From 1946 to 1954, the father’s family and the publishing house were housed in one of the most beautiful residences in Heidelberg: a noble, classicist building on the northern bank of the Neckar viewing the Old Bridge, Heidelberg Castle and the old town, and with an enchanted garden that reaches up to the ‘Philosophenweg’. The child Lambert and his playmates were only allowed to stay in the lower areas of the park, which contained a small pond and were dominated by a huge red beech. But for a little boy even that was a true fairytale world full of secrets.

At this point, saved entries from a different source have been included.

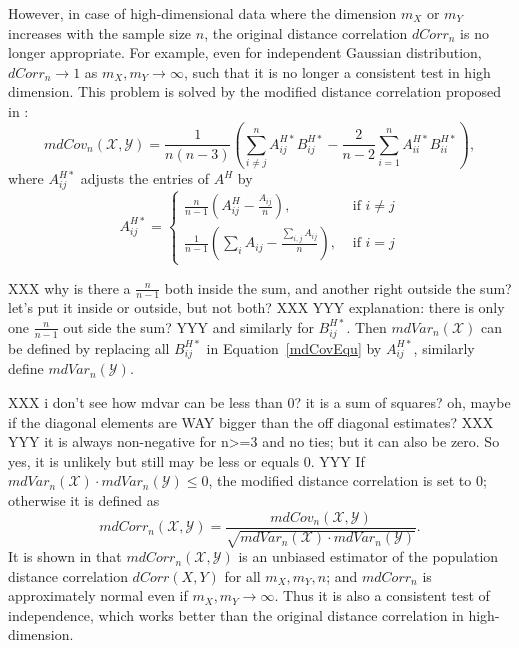 \documentclass[11pt]{article}
\begin{document}
However, in case of high-dimensional data where the dimension $m_{X}$ or $m_{Y}$ increases with the sample size $n$, the original distance correlation $dCorr_{n}$ is no longer appropriate. For example, even for independent Gaussian distribution, $dCorr_{n} \rightarrow 1$ as $m_{X}, m_{Y} \rightarrow \infty$, such that it is no longer a consistent test in high dimension. This problem is solved by the modified distance correlation proposed in \cite{SzekelyRizzo2013a}:
\begin{equation}
\label{mdCovEqu}
mdCov_{n}(\mathcal{X},\mathcal{Y})=\frac{1}{n(n-3)}(\sum_{i \neq j}^{n}A^{H*}_{ij}B^{H*}_{ij}-\frac{2}{n-2}\sum_{i=1}^{n}A^{H*}_{ii}B^{H*}_{ii}),
\end{equation}
where $A^{H*}_{ij}$ adjusts the entries of $A^{H}$ by
\[A^{H*}_{ij} = \left\{
  \begin{array}{lr}
    \frac{n}{n-1}(A^{H}_{ij}-\frac{A_{ij}}{n}), & \mbox{ if } i \neq j \\
    \frac{1}{n-1}(\sum_{i}A_{ij}-\frac{\sum_{i,j}A_{ij}}{n}), &\mbox{ if } i = j
  \end{array}
\right.
\] 

XXX why is there a $\frac{n}{n-1}$ both inside the sum, and another right outside the sum? let's put it inside or outside, but not both? XXX 
YYY explanation: there is only one $\frac{n}{n-1}$ out side the sum? YYY
and similarly for $B^{H*}_{ij}$. Then $mdVar_{n}(\mathcal{X})$ can be defined by replacing all $B^{H*}_{ij}$ in Equation~\ref{mdCovEqu} by $A^{H*}_{ij}$, similarly define $mdVar_{n}(\mathcal{Y})$. 

XXX i don't see how mdvar can be less than 0? it is a sum of squares? oh, maybe if the diagonal elements are WAY bigger than the off diagonal estimates? XXX
YYY it is always non-negative for n>=3 and no ties; but it can also be zero. So yes, it is unlikely but still may be less or equals 0. YYY
If $mdVar_{n}(\mathcal{X}) \cdot mdVar_{n}(\mathcal{Y}) \leq 0$, the modified distance correlation is set to $0$; otherwise it is defined as
\begin{equation}
\label{mdCorrEqu}
mdCorr_{n}(\mathcal{X},\mathcal{Y})=\frac{mdCov_{n}(\mathcal{X},\mathcal{Y})}{\sqrt{mdVar_{n}(\mathcal{X}) \cdot mdVar_{n}(\mathcal{Y})}}.
\end{equation}
It is shown in \cite{SzekelyRizzo2013a} that $mdCorr_{n}(\mathcal{X},\mathcal{Y})$ is an unbiased estimator of the population distance correlation $dCorr(X,Y)$ for all $m_{X}, m_{Y}, n$; and $mdCorr_{n}$ is approximately normal even if $m_{X},m_{Y} \rightarrow \infty$. Thus it is also a consistent test of independence, which works better than the original distance correlation in high-dimension.
\end{document}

As playground also served the ‘Neckarstaden’, the river bank in front of the house, where there was always something exciting to watch for a child: for example, the barges that passed the Old Bridge in both directions, or, when the water was high, driftwood that was blown by the rapid current down the river, and finally – at least once a year – the famous ‘Heidelberg Castle Lights’ with fireworks: an event initiated and sponsored by the American occupiers, which was absolutely spectacular at the time.

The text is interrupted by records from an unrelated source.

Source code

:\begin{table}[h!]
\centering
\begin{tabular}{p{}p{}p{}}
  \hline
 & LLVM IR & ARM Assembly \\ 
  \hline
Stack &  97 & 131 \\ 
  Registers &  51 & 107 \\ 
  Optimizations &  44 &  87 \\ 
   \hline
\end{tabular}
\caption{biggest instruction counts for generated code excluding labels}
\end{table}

The bank of the Neckar was also the child’s 1-hour walk-way to the elementary school in Ziegelhausen: a private school in which around 8 children from 5 to 10 years of age were taught together and where little Lambert was allowed to go out to the meadow from time to time and play with the sheep when he wasn’t in the mood to study.
When the house at Neuenheimer Landstraße was acquired by the Evangelical Church for seminary purposes, the family and the publishing house moved to a much more modest place in the ‘Weststadt’.